The advantage in Wiedmaier's complexities is that nearly every plate has some memorable component, and when all the parts work in unison his food is worthy of drum rolls and salutes. Thus, at lunch one day when I started off with a gateau of crab, I was ready to dole out stars. It was a fragile custard quivering with the weight of lump crab meat, poised on lightly cooked arugula drenched in a buttery emulsion with lobster coral, which lent an interesting fish richness. Another appetizer, a tuna medallion, faltered just a bit: It was overcooked. Yet the thick chunk of fish was vividly seasoned with thyme and pepper, topped with bits of garlic caramelized to near candy. With its red wine glaze and the puree of garlic alongside, the dish played rollicking games on the tongue.
At dinner, my beginnings were more mixed. A small copper pot of fresh morels swimming in butter sauce with a hint of truffle oil -- what could be more seductive? And squab cooked rare, on a celery root puree with a small mound of sauteed mushrooms -- just fine. But the balancing act crashed with the quenelle of pheasant; airy as it was, it tasted tired, and the artichokes with it had a metallic undertone. Most disappointing, though, was the roasted lobster tail. Before he came to Aquarelle from the Cafe on M, Wiedmaier had in part gained his reputation from this dish, the lobster fresh and pearly with its interplay of fennel, endive and Riesling, under a cap of hair-thin fried potatoes. This time, though, the lobster was opaque and dry; I'd have bet it was frozen.

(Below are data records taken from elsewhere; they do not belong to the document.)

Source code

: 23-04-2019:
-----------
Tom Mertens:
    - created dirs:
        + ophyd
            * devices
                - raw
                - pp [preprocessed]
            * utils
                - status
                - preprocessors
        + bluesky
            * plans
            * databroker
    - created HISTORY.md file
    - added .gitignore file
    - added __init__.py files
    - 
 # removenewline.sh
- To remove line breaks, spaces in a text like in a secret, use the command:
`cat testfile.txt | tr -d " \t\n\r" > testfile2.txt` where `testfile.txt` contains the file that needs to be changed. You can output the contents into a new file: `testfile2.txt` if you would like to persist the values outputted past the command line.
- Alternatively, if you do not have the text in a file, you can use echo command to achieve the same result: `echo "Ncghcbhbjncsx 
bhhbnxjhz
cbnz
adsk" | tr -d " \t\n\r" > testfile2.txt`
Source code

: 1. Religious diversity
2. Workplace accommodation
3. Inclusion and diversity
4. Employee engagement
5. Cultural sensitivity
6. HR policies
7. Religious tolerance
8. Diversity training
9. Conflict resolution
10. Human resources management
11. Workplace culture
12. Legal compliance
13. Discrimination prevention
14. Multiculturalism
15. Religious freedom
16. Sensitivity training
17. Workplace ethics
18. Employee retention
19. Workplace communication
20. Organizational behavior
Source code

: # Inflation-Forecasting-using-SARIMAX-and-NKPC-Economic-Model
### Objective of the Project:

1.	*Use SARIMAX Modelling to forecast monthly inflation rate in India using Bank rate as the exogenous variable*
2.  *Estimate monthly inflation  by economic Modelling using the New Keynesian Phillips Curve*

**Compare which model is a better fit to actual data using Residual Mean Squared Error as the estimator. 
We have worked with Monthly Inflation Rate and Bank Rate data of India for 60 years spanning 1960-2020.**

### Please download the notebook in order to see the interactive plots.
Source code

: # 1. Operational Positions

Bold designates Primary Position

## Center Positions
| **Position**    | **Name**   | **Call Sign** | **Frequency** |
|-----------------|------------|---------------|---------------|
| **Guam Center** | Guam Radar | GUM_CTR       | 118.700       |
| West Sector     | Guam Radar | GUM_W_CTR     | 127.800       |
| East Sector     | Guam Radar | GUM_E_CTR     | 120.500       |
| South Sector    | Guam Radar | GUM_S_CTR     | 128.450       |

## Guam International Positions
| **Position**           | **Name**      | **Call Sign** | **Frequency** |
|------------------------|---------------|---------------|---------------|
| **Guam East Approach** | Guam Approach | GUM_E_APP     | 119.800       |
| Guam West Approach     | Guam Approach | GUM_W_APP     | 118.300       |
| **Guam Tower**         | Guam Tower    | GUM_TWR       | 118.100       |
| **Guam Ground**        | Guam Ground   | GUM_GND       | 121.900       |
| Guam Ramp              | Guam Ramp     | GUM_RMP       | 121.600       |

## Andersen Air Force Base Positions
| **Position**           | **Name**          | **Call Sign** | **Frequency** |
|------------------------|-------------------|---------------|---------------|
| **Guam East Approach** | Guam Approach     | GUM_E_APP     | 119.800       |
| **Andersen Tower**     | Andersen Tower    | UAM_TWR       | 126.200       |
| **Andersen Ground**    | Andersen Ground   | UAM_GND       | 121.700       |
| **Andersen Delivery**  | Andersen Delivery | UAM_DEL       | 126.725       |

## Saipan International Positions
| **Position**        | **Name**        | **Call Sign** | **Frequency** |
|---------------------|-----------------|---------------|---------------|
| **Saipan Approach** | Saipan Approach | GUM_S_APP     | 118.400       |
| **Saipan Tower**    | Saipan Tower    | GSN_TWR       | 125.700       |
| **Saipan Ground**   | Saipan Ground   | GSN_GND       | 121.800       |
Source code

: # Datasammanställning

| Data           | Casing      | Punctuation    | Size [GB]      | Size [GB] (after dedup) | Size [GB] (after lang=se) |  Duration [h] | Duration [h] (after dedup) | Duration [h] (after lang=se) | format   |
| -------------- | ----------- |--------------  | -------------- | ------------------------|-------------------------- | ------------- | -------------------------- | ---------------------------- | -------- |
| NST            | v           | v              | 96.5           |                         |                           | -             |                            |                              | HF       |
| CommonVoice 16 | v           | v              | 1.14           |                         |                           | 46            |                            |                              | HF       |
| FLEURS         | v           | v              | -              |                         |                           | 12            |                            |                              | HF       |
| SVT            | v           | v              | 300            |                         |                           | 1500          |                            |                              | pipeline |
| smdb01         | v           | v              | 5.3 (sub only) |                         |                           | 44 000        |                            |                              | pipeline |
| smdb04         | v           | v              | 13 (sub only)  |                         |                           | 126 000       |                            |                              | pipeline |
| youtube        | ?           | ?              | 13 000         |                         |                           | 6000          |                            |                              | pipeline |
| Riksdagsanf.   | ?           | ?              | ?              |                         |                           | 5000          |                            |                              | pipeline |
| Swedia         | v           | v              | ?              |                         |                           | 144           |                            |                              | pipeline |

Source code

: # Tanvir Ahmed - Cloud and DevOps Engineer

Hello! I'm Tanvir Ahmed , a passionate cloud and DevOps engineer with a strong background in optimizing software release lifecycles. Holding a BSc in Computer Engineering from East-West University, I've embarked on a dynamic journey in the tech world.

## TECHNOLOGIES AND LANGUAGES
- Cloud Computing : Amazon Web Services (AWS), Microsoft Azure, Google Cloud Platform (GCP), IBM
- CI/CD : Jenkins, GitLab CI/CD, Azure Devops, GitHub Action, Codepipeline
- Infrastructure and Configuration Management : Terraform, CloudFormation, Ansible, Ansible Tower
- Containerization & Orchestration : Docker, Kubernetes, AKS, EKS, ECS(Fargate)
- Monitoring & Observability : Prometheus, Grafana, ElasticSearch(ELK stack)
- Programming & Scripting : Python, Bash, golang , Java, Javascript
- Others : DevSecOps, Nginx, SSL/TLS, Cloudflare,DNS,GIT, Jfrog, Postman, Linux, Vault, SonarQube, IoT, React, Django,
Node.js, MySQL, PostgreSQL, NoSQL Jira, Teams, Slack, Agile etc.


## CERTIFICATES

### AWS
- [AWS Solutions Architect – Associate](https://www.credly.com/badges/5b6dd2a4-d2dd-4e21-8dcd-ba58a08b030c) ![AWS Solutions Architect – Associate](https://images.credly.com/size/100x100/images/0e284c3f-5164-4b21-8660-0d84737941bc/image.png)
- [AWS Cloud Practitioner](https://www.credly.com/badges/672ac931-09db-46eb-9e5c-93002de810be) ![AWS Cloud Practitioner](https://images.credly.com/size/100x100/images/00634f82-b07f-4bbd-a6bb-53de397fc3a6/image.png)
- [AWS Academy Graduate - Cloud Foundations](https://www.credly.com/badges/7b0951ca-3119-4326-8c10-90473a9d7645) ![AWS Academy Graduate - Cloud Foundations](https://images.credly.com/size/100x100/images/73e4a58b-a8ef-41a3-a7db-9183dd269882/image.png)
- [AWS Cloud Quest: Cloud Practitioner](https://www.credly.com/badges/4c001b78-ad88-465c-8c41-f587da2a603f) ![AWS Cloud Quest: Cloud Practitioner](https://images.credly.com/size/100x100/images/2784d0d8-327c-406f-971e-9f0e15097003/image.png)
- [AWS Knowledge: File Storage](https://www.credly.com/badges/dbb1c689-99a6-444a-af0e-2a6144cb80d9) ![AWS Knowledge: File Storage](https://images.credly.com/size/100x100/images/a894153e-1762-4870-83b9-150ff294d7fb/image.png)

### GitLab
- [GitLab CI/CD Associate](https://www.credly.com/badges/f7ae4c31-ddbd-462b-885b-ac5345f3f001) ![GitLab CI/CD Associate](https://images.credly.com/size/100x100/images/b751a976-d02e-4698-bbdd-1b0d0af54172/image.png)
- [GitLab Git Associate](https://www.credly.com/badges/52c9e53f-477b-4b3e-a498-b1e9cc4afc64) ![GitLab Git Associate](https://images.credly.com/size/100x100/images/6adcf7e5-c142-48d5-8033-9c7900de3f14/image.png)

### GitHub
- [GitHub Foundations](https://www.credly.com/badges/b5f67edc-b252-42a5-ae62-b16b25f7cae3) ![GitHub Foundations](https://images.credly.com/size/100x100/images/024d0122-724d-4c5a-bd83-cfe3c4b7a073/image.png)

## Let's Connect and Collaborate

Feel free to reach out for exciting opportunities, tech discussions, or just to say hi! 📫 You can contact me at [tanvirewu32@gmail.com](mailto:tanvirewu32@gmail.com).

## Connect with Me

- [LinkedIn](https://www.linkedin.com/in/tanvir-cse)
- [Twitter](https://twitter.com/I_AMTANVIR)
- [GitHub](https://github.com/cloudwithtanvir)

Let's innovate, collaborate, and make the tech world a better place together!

Here's a Wiedmaier entree at its best: A salmon fillet is coated with coriander and fennel seeds, cooked at a heat high enough to form a crust while leaving the inside nearly melting. It's perched on a mound of crisp field greens with a slick of lemony dressing that has a faint vanilla perfume to balance the acid, all so lightly applied that it seems as if the taste is coming from the leaves rather than coating them.
Wiedmaier's perfect timing doesn't apply to the quail, which is puffed with a lovely spongy and faintly meaty mousse. Too bad the quail itself is stringy and overcooked. At a dinner when the chef was off duty, even more flaws surfaced. A special of duck breast had flabby skin, though its little sausage on the side was a fine spicy bonus, and that pear-turnip puree is inspired. Not so the turbot, which was itself delicious but clashed with a risotto reeking of saffron and Parmesan. Sweetbreads formed into a disk aren't half as delicious as sweetbreads plainly sauteed. So when in doubt at dinner, I'd stick with the skate wing.
And I would definitely save room for dessert, whether the butter-rich three-chocolate terrine or the thin, crisp round of hot plum tart with cinnamon ice cream. The chocolate marquise looks like a gift, with its thin chocolate wrapping paper enclosing cake, raspberries and chocolate ganache. But then all the desserts look like a party, with stripings of red fruit sauce against big blue-and-white plates. The plainest, however, is ultimately the most impressive. A little dish of creme brulee is as soft and silky, understatedly rich and perfect as eggs, sugar, cream and vanilla could hope to be.